Go through the entries below and pick out every line with "includegraphics".

(DATASET EXTRACT begins)

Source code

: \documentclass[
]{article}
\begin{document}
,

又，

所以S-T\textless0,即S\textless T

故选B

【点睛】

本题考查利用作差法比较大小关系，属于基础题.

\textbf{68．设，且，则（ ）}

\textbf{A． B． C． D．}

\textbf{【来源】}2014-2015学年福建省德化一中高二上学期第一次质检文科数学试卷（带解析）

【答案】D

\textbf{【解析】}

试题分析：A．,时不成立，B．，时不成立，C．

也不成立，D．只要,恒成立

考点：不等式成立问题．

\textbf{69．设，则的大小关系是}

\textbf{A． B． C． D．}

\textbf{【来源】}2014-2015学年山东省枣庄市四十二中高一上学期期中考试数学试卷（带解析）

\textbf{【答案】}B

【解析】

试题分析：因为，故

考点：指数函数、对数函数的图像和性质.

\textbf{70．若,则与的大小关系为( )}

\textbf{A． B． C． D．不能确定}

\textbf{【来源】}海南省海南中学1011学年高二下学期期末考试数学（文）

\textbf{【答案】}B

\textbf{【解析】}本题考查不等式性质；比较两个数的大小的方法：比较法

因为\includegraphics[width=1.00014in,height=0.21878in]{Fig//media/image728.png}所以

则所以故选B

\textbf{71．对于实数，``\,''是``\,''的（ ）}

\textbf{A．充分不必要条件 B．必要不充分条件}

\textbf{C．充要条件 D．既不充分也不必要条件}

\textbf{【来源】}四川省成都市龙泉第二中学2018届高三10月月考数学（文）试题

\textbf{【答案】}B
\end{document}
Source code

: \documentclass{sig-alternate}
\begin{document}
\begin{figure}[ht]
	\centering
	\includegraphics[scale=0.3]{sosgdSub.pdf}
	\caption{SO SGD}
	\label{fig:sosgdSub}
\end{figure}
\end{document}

(DATASET EXTRACT ends)

EXERCISE RESPONSE
因为\includegraphics[width=1.00014in,height=0.21878in]{Fig//media/image728.png}所以
	\includegraphics[scale=0.3]{sosgdSub.pdf}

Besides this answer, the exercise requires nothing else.